Overview

Produces files from MovieLens data with:

  • (CSV) Number of movies rated & average rating by user
  • (CSV) Number of movies by genre
  • (Parquet) Top 100 movies

Project Setup

You need sbt installed to build and run tests. Spark doesn't work with java 10, recommend java 8.

Mac (assumes brew is installed): brew install sbt

Debian distros:

echo "deb https://dl.bintray.com/sbt/debian /" | sudo tee -a /etc/apt/sources.list.d/sbt.list
sudo apt-key adv --keyserver hkp://keyserver.ubuntu.com:80 --recv 2EE0EA64E40A89B84B2DF73499E82A75642AC823
sudo apt-get update
sudo apt-get install sbt

Yum distros:

curl https://bintray.com/sbt/rpm/rpm | sudo tee /etc/yum.repos.d/bintray-sbt-rpm.repo
sudo yum install sbt

Bootstrap - Download & Unzip MovieLens Data

If on Mac run ./bin/bootstrap.sh

If you are on linux please first install unzip as it doesn't come with every distro.

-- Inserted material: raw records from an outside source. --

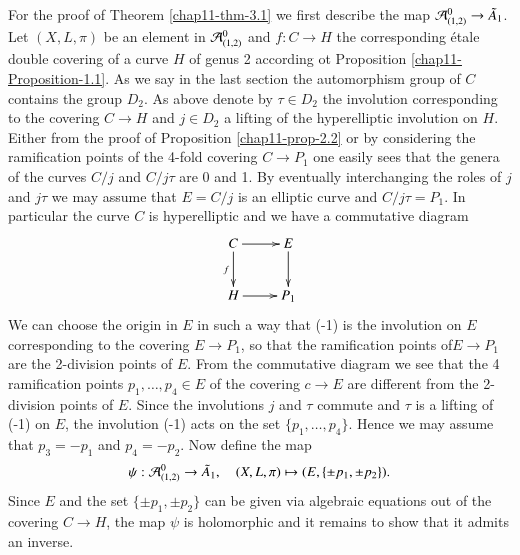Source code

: For the proof of Theorem \ref{chap11-thm-3.1} we first describe the map $\mathcal{A}^{0}_{(1,2)} \rightarrow \tilde{A}_{1}$. Let $(X, L, \pi)$ be an element in $\mathcal{A}^{0}_{(1,2)}$ and $f: C \rightarrow H$ the corresponding \'etale double covering of a curve $H$ of genus 2 according ot Proposition \ref{chap11-Proposition-1.1}. As we say in the last section the automorphism group of $C$ contains the group $D_{2}$. As above denote by $\tau \in D_{2}$ the involution corresponding to the covering $C \rightarrow H$ and $j \in D_{2}$ a lifting of the hyperelliptic involution on $H$. Either from the proof of Proposition \ref{chap11-prop-2.2} or by considering the ramification points of the 4-fold covering $C\rightarrow P_{1}$ one easily sees that the genera of the curves $C/j$ and $C/j\tau$ are 0 and 1. By eventually interchanging the roles of $j$ and $j\tau$ we may assume that $E=C/j$ is an elliptic curve and $C/j\tau = P_{1}$. In particular the curve $C$ is hyperelliptic and we have a commutative diagram
$$
\xymatrix{
C \ar[r] \ar[d]_{f} & E \ar[d]\\
H \ar[r] & P_{1}}  
$$
We can choose the origin in $E$ in such a way that (-1) is the involution on $E$ corresponding to the covering $E \rightarrow P_{1}$, so that the ramification points of\pageoriginale $E \rightarrow P_{1}$ are the 2-division points of $E$. From the commutative diagram we see that the 4 ramification points $p_{1}, \ldots, p_{4} \in E$ of the covering $c\rightarrow E$ are different from the 2-division points of $E$. Since the involutions $j$ and $\tau$ commute and $\tau$ is a lifting of (-1) on $E$, the involution (-1) acts on the set $\{p_{1}, \ldots,p_{4}\}$. Hence we may assume that $p_{3} =-p_{1}$ and $p_{4}=-p_{2}$. Now define the map
$$
\psi : \mathcal{A}_{(1,2)}^{0} \rightarrow \tilde{A}_{1}, \quad (X, L, \pi)\mapsto (E, \{\pm p_{1}, \pm p_{2}\}).
$$ 
Since $E$ and the set $\{\pm p_{1}, \pm p_{2}\}$ can be given via algebraic equations out of the covering
$C\rightarrow H$, the map $\psi$ is holomorphic and it remains to show that it admits an inverse.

e.g. Debian distros: sudo apt-get install unzip e.g. Yum distros: sudo yum install unzip

Build

sbt assembly

Run

After building, and having run bootstrap.sh to get the data;

./bin/run.sh

Output will be in data/target/

Test

All tests sbt coverage test it:test. Unit only sbt coverage test, end to end only sbt coverage it:test.

To generate test report run sbt coverageReport then open ./target/scala-2.11/scoverage-report/index.html in Chrome.

Comments

Since

Each user has at least 20 ratings

No need to join users for 2.A